[Record set Boundary: Start]
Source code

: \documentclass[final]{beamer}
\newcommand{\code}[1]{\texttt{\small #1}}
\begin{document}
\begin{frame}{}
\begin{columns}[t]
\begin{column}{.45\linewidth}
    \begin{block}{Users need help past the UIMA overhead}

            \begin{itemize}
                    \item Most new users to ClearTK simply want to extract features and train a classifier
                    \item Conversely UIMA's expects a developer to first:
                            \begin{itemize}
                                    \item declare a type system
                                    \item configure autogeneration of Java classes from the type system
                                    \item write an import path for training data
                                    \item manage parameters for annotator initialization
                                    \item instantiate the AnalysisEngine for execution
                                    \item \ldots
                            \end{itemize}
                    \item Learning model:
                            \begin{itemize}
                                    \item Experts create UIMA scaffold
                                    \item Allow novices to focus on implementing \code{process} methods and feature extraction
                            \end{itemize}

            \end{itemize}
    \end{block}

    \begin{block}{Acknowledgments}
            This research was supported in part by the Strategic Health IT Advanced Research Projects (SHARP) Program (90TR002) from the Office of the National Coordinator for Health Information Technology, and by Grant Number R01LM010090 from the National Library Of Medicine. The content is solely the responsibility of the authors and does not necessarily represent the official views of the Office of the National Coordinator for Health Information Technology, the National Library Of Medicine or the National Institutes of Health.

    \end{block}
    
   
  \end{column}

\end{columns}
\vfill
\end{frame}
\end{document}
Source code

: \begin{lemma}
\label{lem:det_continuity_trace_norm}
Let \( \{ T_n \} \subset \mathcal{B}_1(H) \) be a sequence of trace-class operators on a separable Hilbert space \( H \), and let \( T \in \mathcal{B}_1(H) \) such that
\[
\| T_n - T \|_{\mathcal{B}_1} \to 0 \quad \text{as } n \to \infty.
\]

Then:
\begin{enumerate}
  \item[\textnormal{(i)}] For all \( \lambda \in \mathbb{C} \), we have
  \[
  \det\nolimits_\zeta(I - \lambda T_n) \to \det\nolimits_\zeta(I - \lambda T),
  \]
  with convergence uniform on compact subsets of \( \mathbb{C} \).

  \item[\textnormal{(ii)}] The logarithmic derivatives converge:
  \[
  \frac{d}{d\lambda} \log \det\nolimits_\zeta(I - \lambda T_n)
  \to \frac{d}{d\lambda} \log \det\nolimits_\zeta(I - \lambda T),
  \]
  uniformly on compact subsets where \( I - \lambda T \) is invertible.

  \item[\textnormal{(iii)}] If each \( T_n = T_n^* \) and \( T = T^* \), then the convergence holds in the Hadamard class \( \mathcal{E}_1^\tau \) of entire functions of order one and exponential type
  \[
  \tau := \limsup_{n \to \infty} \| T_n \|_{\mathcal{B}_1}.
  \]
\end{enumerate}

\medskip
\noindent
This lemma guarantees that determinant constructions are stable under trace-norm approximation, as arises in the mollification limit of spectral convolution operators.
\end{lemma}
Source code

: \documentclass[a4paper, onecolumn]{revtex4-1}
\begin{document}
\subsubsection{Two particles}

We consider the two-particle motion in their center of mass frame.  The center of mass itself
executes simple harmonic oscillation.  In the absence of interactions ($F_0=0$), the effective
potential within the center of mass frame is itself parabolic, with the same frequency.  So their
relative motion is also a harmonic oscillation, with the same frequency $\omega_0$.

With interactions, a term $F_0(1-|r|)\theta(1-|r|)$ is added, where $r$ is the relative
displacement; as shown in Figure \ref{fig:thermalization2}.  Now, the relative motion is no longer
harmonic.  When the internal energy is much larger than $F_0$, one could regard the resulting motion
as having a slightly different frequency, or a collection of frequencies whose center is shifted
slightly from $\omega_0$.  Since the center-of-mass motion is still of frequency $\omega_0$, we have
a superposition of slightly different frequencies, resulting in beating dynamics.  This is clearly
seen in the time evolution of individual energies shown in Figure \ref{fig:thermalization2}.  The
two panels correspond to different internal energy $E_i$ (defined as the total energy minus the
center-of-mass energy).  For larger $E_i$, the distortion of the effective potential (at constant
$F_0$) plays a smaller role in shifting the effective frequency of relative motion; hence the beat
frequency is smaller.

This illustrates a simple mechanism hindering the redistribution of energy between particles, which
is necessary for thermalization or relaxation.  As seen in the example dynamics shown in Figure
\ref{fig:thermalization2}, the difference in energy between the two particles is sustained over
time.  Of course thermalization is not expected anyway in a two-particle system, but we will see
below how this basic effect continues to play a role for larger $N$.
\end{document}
[Record set Boundary: End]
§ **Your objective**
Every record above is to be written out exactly.

§ **Result**
Source code

: \documentclass[final]{beamer}
\newcommand{\code}[1]{\texttt{\small #1}}
\begin{document}
\begin{frame}{}
\begin{columns}[t]
\begin{column}{.45\linewidth}
    \begin{block}{Users need help past the UIMA overhead}

            \begin{itemize}
                    \item Most new users to ClearTK simply want to extract features and train a classifier
                    \item Conversely UIMA's expects a developer to first:
                            \begin{itemize}
                                    \item declare a type system
                                    \item configure autogeneration of Java classes from the type system
                                    \item write an import path for training data
                                    \item manage parameters for annotator initialization
                                    \item instantiate the AnalysisEngine for execution
                                    \item \ldots
                            \end{itemize}
                    \item Learning model:
                            \begin{itemize}
                                    \item Experts create UIMA scaffold
                                    \item Allow novices to focus on implementing \code{process} methods and feature extraction
                            \end{itemize}

            \end{itemize}
    \end{block}

    \begin{block}{Acknowledgments}
            This research was supported in part by the Strategic Health IT Advanced Research Projects (SHARP) Program (90TR002) from the Office of the National Coordinator for Health Information Technology, and by Grant Number R01LM010090 from the National Library Of Medicine. The content is solely the responsibility of the authors and does not necessarily represent the official views of the Office of the National Coordinator for Health Information Technology, the National Library Of Medicine or the National Institutes of Health.

    \end{block}
    
   
  \end{column}

\end{columns}
\vfill
\end{frame}
\end{document}
Source code

: \begin{lemma}
\label{lem:det_continuity_trace_norm}
Let \( \{ T_n \} \subset \mathcal{B}_1(H) \) be a sequence of trace-class operators on a separable Hilbert space \( H \), and let \( T \in \mathcal{B}_1(H) \) such that
\[
\| T_n - T \|_{\mathcal{B}_1} \to 0 \quad \text{as } n \to \infty.
\]

Then:
\begin{enumerate}
  \item[\textnormal{(i)}] For all \( \lambda \in \mathbb{C} \), we have
  \[
  \det\nolimits_\zeta(I - \lambda T_n) \to \det\nolimits_\zeta(I - \lambda T),
  \]
  with convergence uniform on compact subsets of \( \mathbb{C} \).

  \item[\textnormal{(ii)}] The logarithmic derivatives converge:
  \[
  \frac{d}{d\lambda} \log \det\nolimits_\zeta(I - \lambda T_n)
  \to \frac{d}{d\lambda} \log \det\nolimits_\zeta(I - \lambda T),
  \]
  uniformly on compact subsets where \( I - \lambda T \) is invertible.

  \item[\textnormal{(iii)}] If each \( T_n = T_n^* \) and \( T = T^* \), then the convergence holds in the Hadamard class \( \mathcal{E}_1^\tau \) of entire functions of order one and exponential type
  \[
  \tau := \limsup_{n \to \infty} \| T_n \|_{\mathcal{B}_1}.
  \]
\end{enumerate}

\medskip
\noindent
This lemma guarantees that determinant constructions are stable under trace-norm approximation, as arises in the mollification limit of spectral convolution operators.
\end{lemma}
Source code

: \documentclass[a4paper, onecolumn]{revtex4-1}
\begin{document}
\subsubsection{Two particles}

We consider the two-particle motion in their center of mass frame.  The center of mass itself
executes simple harmonic oscillation.  In the absence of interactions ($F_0=0$), the effective
potential within the center of mass frame is itself parabolic, with the same frequency.  So their
relative motion is also a harmonic oscillation, with the same frequency $\omega_0$.

With interactions, a term $F_0(1-|r|)\theta(1-|r|)$ is added, where $r$ is the relative
displacement; as shown in Figure \ref{fig:thermalization2}.  Now, the relative motion is no longer
harmonic.  When the internal energy is much larger than $F_0$, one could regard the resulting motion
as having a slightly different frequency, or a collection of frequencies whose center is shifted
slightly from $\omega_0$.  Since the center-of-mass motion is still of frequency $\omega_0$, we have
a superposition of slightly different frequencies, resulting in beating dynamics.  This is clearly
seen in the time evolution of individual energies shown in Figure \ref{fig:thermalization2}.  The
two panels correspond to different internal energy $E_i$ (defined as the total energy minus the
center-of-mass energy).  For larger $E_i$, the distortion of the effective potential (at constant
$F_0$) plays a smaller role in shifting the effective frequency of relative motion; hence the beat
frequency is smaller.

This illustrates a simple mechanism hindering the redistribution of energy between particles, which
is necessary for thermalization or relaxation.  As seen in the example dynamics shown in Figure
\ref{fig:thermalization2}, the difference in energy between the two particles is sustained over
time.  Of course thermalization is not expected anyway in a two-particle system, but we will see
below how this basic effect continues to play a role for larger $N$.
\end{document}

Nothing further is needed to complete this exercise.